WORK TO COMPLETE → In the records below, begin at the line that has "-> qitoolchain create linix-sdk" and stop after the line that has "-> qibuild add-config atom-sdk"; quote those lines verbatim and nothing more.

-- THE RECORDS follows --

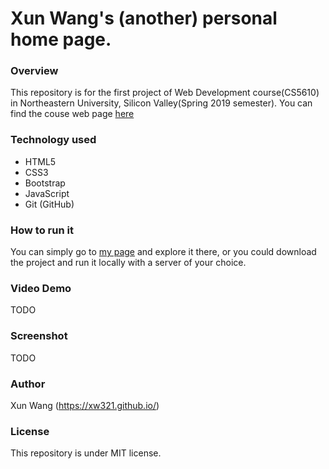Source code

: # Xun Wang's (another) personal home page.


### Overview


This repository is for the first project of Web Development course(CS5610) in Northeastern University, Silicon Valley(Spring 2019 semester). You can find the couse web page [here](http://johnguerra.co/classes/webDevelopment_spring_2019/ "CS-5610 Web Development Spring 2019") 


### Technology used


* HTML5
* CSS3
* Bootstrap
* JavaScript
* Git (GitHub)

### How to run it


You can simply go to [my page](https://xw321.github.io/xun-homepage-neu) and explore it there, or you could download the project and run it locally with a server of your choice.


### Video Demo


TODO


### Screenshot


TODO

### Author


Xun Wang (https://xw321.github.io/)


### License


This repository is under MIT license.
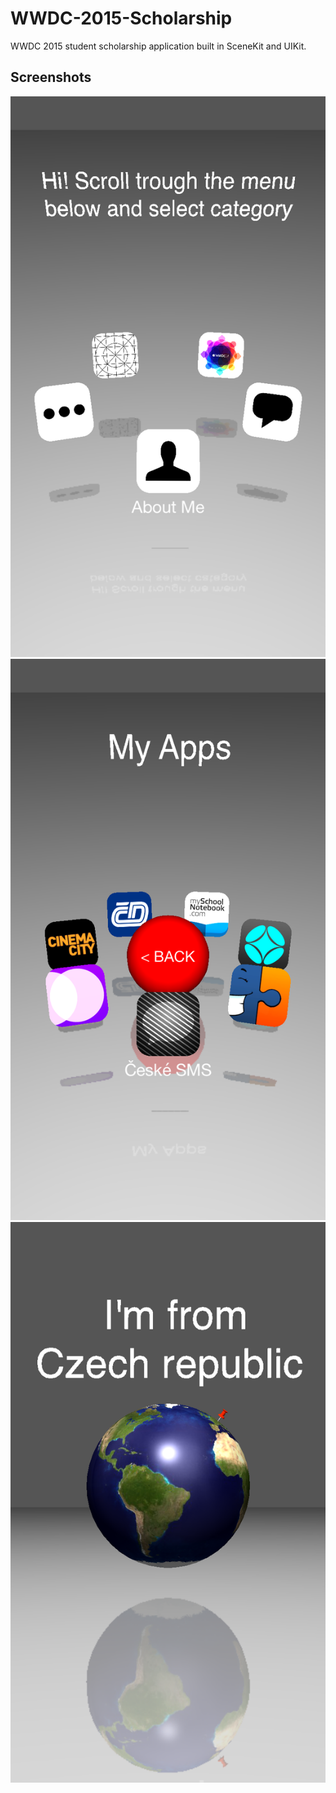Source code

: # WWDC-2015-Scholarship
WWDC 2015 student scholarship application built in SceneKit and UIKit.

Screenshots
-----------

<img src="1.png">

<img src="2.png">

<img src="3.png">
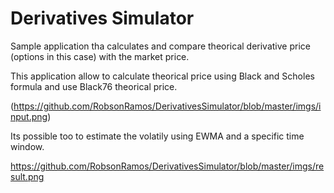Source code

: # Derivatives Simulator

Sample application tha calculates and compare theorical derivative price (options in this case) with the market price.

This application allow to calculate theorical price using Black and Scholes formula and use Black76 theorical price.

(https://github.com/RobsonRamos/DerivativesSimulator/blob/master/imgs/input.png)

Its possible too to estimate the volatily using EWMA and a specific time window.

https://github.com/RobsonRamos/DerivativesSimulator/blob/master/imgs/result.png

-- THE RECORDS concluded --
-- THE RECORDS follows --

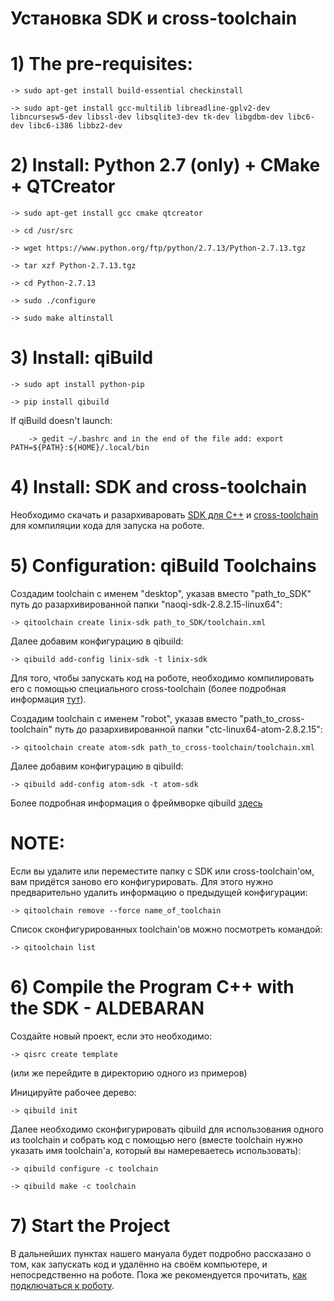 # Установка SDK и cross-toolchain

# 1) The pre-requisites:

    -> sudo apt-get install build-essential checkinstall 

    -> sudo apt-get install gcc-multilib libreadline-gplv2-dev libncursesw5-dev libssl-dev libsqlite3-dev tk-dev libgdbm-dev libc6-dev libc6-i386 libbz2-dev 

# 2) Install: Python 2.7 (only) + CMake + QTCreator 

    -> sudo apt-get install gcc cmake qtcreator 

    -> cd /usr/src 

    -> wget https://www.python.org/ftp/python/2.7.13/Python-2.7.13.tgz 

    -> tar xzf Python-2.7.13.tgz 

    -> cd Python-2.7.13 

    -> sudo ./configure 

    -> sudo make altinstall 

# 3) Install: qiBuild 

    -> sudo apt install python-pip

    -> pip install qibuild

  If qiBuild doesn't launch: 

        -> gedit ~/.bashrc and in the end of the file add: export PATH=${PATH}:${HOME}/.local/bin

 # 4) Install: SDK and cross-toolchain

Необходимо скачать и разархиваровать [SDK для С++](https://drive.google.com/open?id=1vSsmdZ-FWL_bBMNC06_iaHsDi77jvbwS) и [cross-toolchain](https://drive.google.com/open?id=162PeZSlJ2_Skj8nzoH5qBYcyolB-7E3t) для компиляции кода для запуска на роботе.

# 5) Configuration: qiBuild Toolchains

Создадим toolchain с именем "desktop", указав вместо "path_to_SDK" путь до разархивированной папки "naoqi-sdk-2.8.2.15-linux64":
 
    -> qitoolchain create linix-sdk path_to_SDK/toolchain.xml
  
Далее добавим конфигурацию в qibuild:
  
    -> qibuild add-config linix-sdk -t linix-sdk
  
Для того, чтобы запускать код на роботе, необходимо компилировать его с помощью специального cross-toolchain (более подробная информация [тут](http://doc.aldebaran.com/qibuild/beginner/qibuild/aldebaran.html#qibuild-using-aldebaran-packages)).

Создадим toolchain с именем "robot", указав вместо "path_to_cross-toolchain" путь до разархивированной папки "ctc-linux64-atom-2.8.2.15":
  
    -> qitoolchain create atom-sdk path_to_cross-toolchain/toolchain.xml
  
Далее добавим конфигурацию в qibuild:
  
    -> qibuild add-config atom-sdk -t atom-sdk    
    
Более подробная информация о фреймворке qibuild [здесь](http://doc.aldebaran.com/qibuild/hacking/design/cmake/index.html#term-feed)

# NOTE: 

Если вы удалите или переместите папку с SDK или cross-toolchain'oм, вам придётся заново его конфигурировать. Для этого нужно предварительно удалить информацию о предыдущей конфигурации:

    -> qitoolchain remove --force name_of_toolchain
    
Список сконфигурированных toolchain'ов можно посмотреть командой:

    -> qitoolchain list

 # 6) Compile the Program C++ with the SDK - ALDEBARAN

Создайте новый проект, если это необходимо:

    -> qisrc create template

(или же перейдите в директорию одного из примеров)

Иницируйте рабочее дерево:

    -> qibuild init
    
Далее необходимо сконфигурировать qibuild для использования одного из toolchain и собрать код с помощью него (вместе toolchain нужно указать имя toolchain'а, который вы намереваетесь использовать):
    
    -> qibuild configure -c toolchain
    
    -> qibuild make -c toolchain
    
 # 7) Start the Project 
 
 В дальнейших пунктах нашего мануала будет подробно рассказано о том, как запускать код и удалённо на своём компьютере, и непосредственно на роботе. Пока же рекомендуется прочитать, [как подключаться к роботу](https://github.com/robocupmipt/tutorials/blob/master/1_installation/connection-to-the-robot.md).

-- THE RECORDS concluded --
-- THE RECORDS follows --

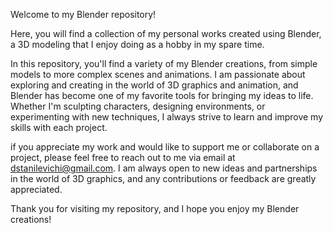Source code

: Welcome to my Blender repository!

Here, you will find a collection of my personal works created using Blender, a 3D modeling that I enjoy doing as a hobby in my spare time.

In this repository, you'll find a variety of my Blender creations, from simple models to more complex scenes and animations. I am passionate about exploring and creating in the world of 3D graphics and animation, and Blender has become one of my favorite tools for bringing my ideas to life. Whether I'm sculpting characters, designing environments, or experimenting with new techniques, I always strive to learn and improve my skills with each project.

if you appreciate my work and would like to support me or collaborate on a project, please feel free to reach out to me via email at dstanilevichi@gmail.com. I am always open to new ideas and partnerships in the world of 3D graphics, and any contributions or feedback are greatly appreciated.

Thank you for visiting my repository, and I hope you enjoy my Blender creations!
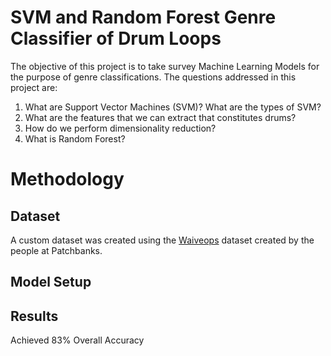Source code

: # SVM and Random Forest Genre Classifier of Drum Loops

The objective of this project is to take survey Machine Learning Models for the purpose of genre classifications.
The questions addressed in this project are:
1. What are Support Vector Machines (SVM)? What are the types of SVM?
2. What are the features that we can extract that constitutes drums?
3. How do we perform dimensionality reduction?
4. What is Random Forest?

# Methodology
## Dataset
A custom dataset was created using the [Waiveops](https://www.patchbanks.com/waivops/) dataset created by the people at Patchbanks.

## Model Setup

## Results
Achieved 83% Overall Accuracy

-- THE RECORDS concluded --

EXERCISE OUTPUT →
    -> qitoolchain create linix-sdk path_to_SDK/toolchain.xml
  
Далее добавим конфигурацию в qibuild:
  
    -> qibuild add-config linix-sdk -t linix-sdk
  
Для того, чтобы запускать код на роботе, необходимо компилировать его с помощью специального cross-toolchain (более подробная информация [тут](http://doc.aldebaran.com/qibuild/beginner/qibuild/aldebaran.html#qibuild-using-aldebaran-packages)).

Создадим toolchain с именем "robot", указав вместо "path_to_cross-toolchain" путь до разархивированной папки "ctc-linux64-atom-2.8.2.15":
  
    -> qitoolchain create atom-sdk path_to_cross-toolchain/toolchain.xml
  
Далее добавим конфигурацию в qibuild:
  
    -> qibuild add-config atom-sdk -t atom-sdk    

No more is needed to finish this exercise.